Благодарность за книгу

Благодарю за «Фараоново племя»

Вадима Нестерова — за проект «Сбор-ник»

Анну Бурденко — за идею выпуска электронной книги, веру в проект и всевозможную поддержку.

Мишу Нешера — за поддержку, страховку и вовремя протянутую руку помощи.

Далию Мееровну Трускиновскую — за поддержку, рекламу и дружеские советы.

Бет форевер — за самый крупный взнос, поддержку и понимание.

Грэй Ангела — за очень существенный взнос и интересное предложение.

Даркмейстера — за очень существенный взнос и помощь в последний момент.

Рузанну Ефимову — за очень существенный взнос и проявленное терпение.

ДаддиКэта — за очень существенный взнос.

Женю Баранову — за очень существенный взнос и неиссякаемый оптимизм.

ОКЗ — за очень существенный взнос.

Эоласа — за очень существенный взнос.

Лесю — за очень существенный взнос.

Куковлева — за очень существенный взнос и понимание.

И всех-всех-всех, кто помог этой книге стать явью!

От автора

Чтобы начать что-то делать, всегда важно понимать — зачем.
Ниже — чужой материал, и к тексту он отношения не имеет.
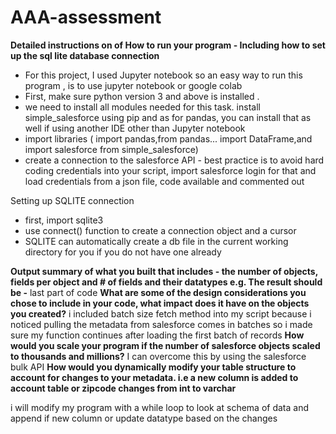 # AAA-assessment

**Detailed instructions on of How to run your program - Including how to set up the sql lite database
connection**
- For this project, I used Jupyter notebook so an easy way to run this program , is to use jupyter notebook or google colab
- First, make sure python version 3 and above is installed .
- we need to install all  modules needed for this task. install simple_salesforce using pip  and 
as for pandas, you can install that as well if using another IDE other than Jupyter notebook
- import libraries ( import pandas,from pandas... import DataFrame,and import salesforce from simple_salesforce)
- create a connection to the salesforce API - best practice is to avoid hard coding credentials into your script, import salesforce login 
for that and load credentials from a json file, code available and commented out

Setting up SQLITE connection
- first, import sqlite3
- use connect() function to create a connection object and a cursor 
- SQLITE can automatically create a db file in the current working directory for you if you do not have one already

**Output summary of what you built that includes - the number of objects, fields per object and # of
fields and their datatypes e.g. The result should be -**
last part of code
**What are some of the design considerations you chose to include in your code, what impact does it
have on the objects you created?**
i included batch size fetch method into my script because i noticed pulling the metadata from salesforce comes in batches so i made sure
my function continues after loading the first batch of records
**How would you scale your program if the number of salesforce objects scaled to thousands and
millions?**
I can overcome this by using the salesforce bulk API
**How would you dynamically modify your table structure to account for changes to your metadata. i.e a
new column is added to account table or zipcode changes from int to varchar**

i will modify my program with a while loop to look at schema of data and append if new column or update datatype based on the changes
Для кого строится дом и сажается дерево, играет музыка, выкладывается желтыми кирпичами удивительная дорога. Ради каких сокровищ сейчас приходится вкалывать до седьмого пота, портить лопатой руки, чувствовать спиной взгляды — не всегда восхищенные, будем честны…

Я пришла в проект «Сбор-ник», чтобы быть услышанной. Поделиться своими рассказами, наблюдениями, подсмотренными и подслушанными историями — даже самые фантастические из моих рассказов имеют под собой реальные сюжеты. Впрочем, вся моя жизнь — альбом фотографий, цветных и черно-белых, резких и мягких. Это короткая проза кадров, а не кинопленка романа.

Я сама влюблена в жанр рассказа. К сожалению, эта чудесная литературная форма, требующая особого писательского мастерства, не в чести у издателей. И мне хотелось бы поддержать этот жанр, не дать ему умереть. Роман — это медленное высвобождение одной истории, погружение в глубину. Сборник рассказов — это перебирание четок, в которых каждая бусина уникальна по цвету и форме. Это смягчение пресловутого клипового мышления, возврат к пространству текста, но не протяженного, а быстрого, ненавязчивого, как прогулка по городу с опытным экскурсоводом.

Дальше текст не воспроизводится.